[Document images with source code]
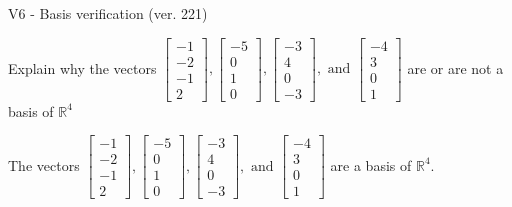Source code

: \begin{exercise}
  \begin{exerciseTitle}V6 - Basis verification (ver. 221)\end{exerciseTitle}
  \begin{exerciseStatement}
    Explain why the vectors \(\left[\begin{array}{r}
-1 \\
-2 \\
-1 \\
2
\end{array}\right] , \left[\begin{array}{r}
-5 \\
0 \\
1 \\
0
\end{array}\right] , \left[\begin{array}{r}
-3 \\
4 \\
0 \\
-3
\end{array}\right] , \text{ and } \left[\begin{array}{r}
-4 \\
3 \\
0 \\
1
\end{array}\right]\) are or are not a basis of \(\mathbb{R}^4\)	


  \end{exerciseStatement}
  \begin{exerciseAnswer}
   The vectors \(\left[\begin{array}{r}
-1 \\
-2 \\
-1 \\
2
\end{array}\right] , \left[\begin{array}{r}
-5 \\
0 \\
1 \\
0
\end{array}\right] , \left[\begin{array}{r}
-3 \\
4 \\
0 \\
-3
\end{array}\right] , \text{ and } \left[\begin{array}{r}
-4 \\
3 \\
0 \\
1
\end{array}\right]\) 
  	 are  a basis of \(\mathbb{R}^4\).
  


  \end{exerciseAnswer}
\end{exercise}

WHAT THE EXERCISE ASKS → State how many lines in the entries above include the word "mathbb"; reply with the number alone.

THE ANSWER → 2